Diverse Image Inpainting with Normalizing Flow
Cairong Wang, Yiming Zhu, Chun Yuan
"Image Inpainting is an ill-posed problem since there are diverse possible counterparts for the missing areas. The challenge of inpainting is to keep the ""corrupted region"" content consistent with the background and generate a variety of reasonable texture details. However, existing one-stage methods that directly output the inpainting results have to make a trade-off between diversity and consistency. The two-stage methods as the current trend can circumvent such shortcomings. These methods predict diverse structural priors in the first stage and focus on rich texture details generation in the second stage. However, all two-stage methods require autoregressive models to predict the probability distribution of the structural priors, which significantly limits the inference speed. In addition, their discretization assumption of prior distribution reduces the diversity of the inpainting results.
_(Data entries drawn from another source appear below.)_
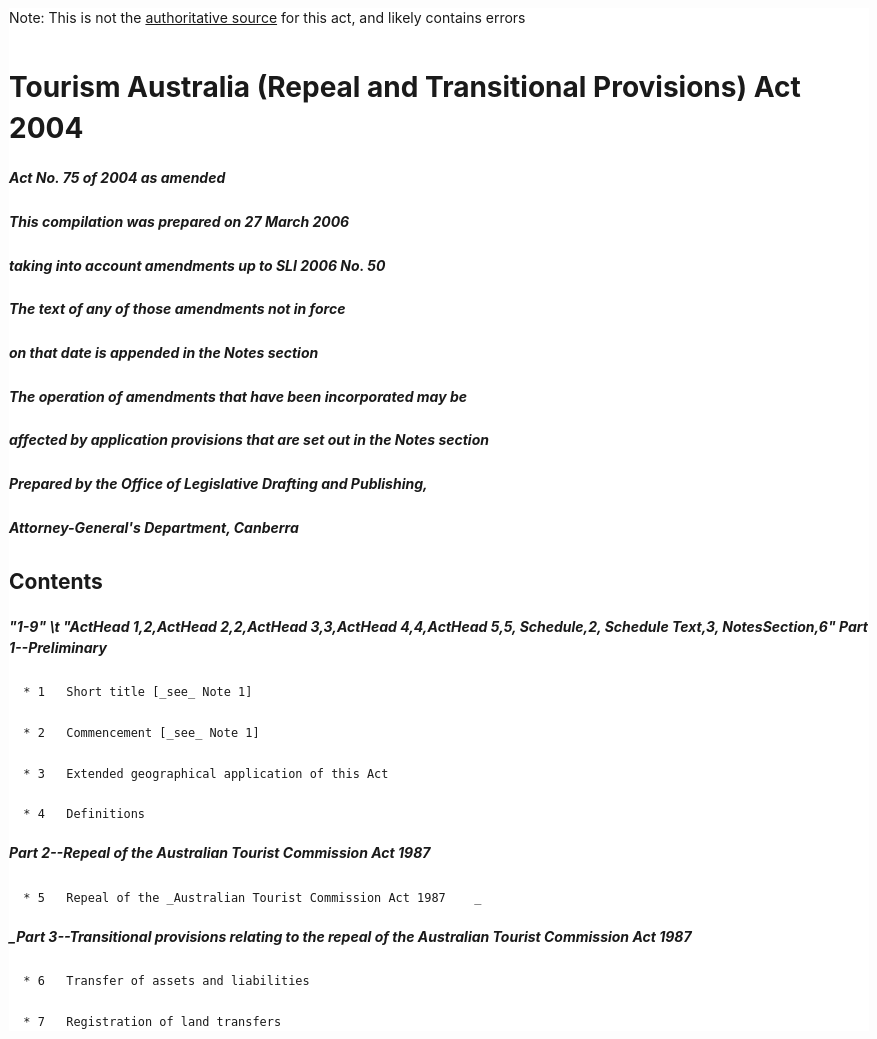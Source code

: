 Note: This is not the [authoritative source](https://www.comlaw.gov.au/Details/C2006C00085) for this act, and likely contains errors

# Tourism Australia (Repeal and Transitional Provisions) Act 2004

##### Act No. 75 of 2004 as amended 

##### This compilation was prepared on 27 March 2006
##### taking into account amendments up to SLI 2006 No. 50


##### The text of any of those amendments not in force
##### on that date is appended in the Notes section


##### The operation of amendments that have been incorporated may be 
##### affected by application provisions that are set out in the Notes section


##### Prepared by the Office of Legislative Drafting and Publishing,
##### Attorney-General's Department, Canberra


## 
## Contents


##### "1-9" \t "ActHead 1,2,ActHead 2,2,ActHead 3,3,ActHead 4,4,ActHead 5,5, Schedule,2, Schedule Text,3, NotesSection,6" Part 1--Preliminary	 

      * 1	Short title [_see_ Note 1]	 

      * 2	Commencement [_see_ Note 1]	 

      * 3	Extended geographical application of this Act	 

      * 4	Definitions	 

##### Part 2--Repeal of the Australian Tourist Commission Act 1987	 

      * 5	Repeal of the _Australian Tourist Commission Act 1987	 _

##### _Part 3--Transitional provisions relating to the repeal of the Australian Tourist Commission Act 1987	 

      * 6	Transfer of assets and liabilities	 

      * 7	Registration of land transfers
We propose Flow-Fill, a novel two-stage image inpainting framework that utilizes a conditional normalizing flow model to generate diverse structural priors in the first stage. Flow-Fill can directly estimate the joint probability density of the missing regions as a flow-based model without reasoning pixel by pixel. Hence it achieves real-time inference speed and eliminates discretization assumptions. In addition, as a reversible model, Flow-Fill can invert the latent variables for a specified region, which allows us to make the inference process as semantic image editing. Experiments on benchmark datasets validate that Flow-Fill achieves superior diversity and fidelity in image inpainting qualitatively and quantitatively."